Perdebatan global antara “Market Forces versus Government Forces” amat menarik. Peran pemerintah semakin hari semakin berkurang diambil alih oleh mekanisme pasar, apalagi pemerintah yang lembam, lambat, tidak efisien ditambah lagi korup.  Maka persoalan negara gagal bukan hal yang mustahil, bahkan bisa jadi berimbas pada terancamnya eksistensi negara bangsa. Karena pemerintah semacam itu hanya akan  menjadi beban bagi rakyatnya dan buat keseluruhan sistem karena “high-cost bureaucracy”.

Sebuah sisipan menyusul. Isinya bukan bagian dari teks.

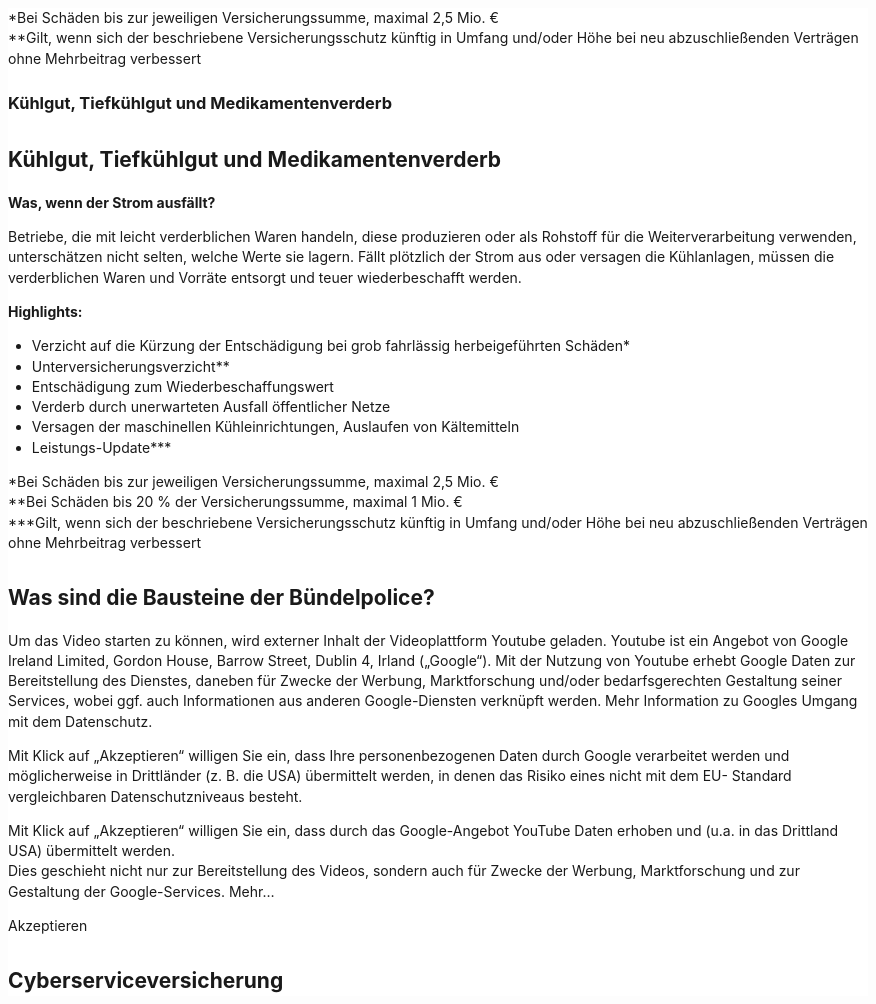 *Bei Schäden bis zur jeweiligen Versicherungssumme, maximal 2,5 Mio. €  
**Gilt, wenn sich der beschriebene Versicherungsschutz künftig in Umfang
und/oder Höhe bei neu abzuschließenden Verträgen ohne Mehrbeitrag verbessert

###  Kühlgut, Tiefkühlgut und Medikamentenverderb

##  Kühl­gut, Tief­kühl­gut und Medi­ka­men­ten­ver­derb

**Was, wenn der Strom ausfällt?**

Betriebe, die mit leicht verderblichen Waren handeln, diese produzieren oder
als Rohstoff für die Weiterverarbeitung verwenden, unterschätzen nicht selten,
welche Werte sie lagern. Fällt plötzlich der Strom aus oder versagen die
Kühlanlagen, müssen die verderblichen Waren und Vorräte entsorgt und teuer
wiederbeschafft werden.

**Highlights:**

  * Verzicht auf die Kürzung der Entschädigung bei grob fahrlässig herbeigeführten Schäden*
  * Unterversicherungsverzicht**
  * Entschädigung zum Wiederbeschaffungswert
  * Verderb durch unerwarteten Ausfall öffentlicher Netze
  * Versagen der maschinellen Kühleinrichtungen, Auslaufen von Kältemitteln
  * Leistungs-Update***

*Bei Schäden bis zur jeweiligen Versicherungssumme, maximal 2,5 Mio. €  
**Bei Schäden bis 20 % der Versicherungssumme, maximal 1 Mio. €  
***Gilt, wenn sich der beschriebene Versicherungsschutz künftig in Umfang
und/oder Höhe bei neu abzuschließenden Verträgen ohne Mehrbeitrag verbessert

##  Was sind die Bausteine der Bündelpolice?

Um das Video starten zu können, wird externer Inhalt der Videoplattform
Youtube geladen. Youtube ist ein Angebot von Google Ireland Limited, Gordon
House, Barrow Street, Dublin 4, Irland („Google“). Mit der Nutzung von Youtube
erhebt Google Daten zur Bereitstellung des Dienstes, daneben für Zwecke der
Werbung, Marktforschung und/oder bedarfsgerechten Gestaltung seiner Services,
wobei ggf. auch Informationen aus anderen Google-Diensten verknüpft werden.
Mehr Information zu Googles Umgang mit dem Datenschutz.

Mit Klick auf „Akzeptieren“ willigen Sie ein, dass Ihre personenbezogenen
Daten durch Google verarbeitet werden und möglicherweise in Drittländer (z. B.
die USA) übermittelt werden, in denen das Risiko eines nicht mit dem EU-
Standard vergleichbaren Datenschutzniveaus besteht.

Mit Klick auf „Akzeptieren“ willigen Sie ein, dass durch das Google-Angebot
YouTube Daten erhoben und (u.a. in das Drittland USA) übermittelt werden.  
Dies geschieht nicht nur zur Bereitstellung des Videos, sondern auch für
Zwecke der Werbung, Marktforschung und zur Gestaltung der Google-Services.
Mehr…

Akzeptieren

##  Cyber­ser­vice­ver­si­che­rung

Pemerintah yang korup dan tidak efisien akan berhadapan langsung dengan mekanisme pasar yang semakin hari semakin menawarkan efisiensi dan biaya manajemen termurah tapi dengan layanan terbaik. Mekanisme pasar bebas ini langsung berhadapan dengan rakyat sehingga rakyat secara demokratis dapat menentukan pilihannya.

Indonesia di persimpangan jalan. Kalau tidak segera bertindak dan menyikapi globalisasi dengan tepat, maka Indonesia menuju kehancuran, tanpa disadari, namun pasti akan terjadi. (Bersambung Bagian 2). ■ss

Ayo Berbagi!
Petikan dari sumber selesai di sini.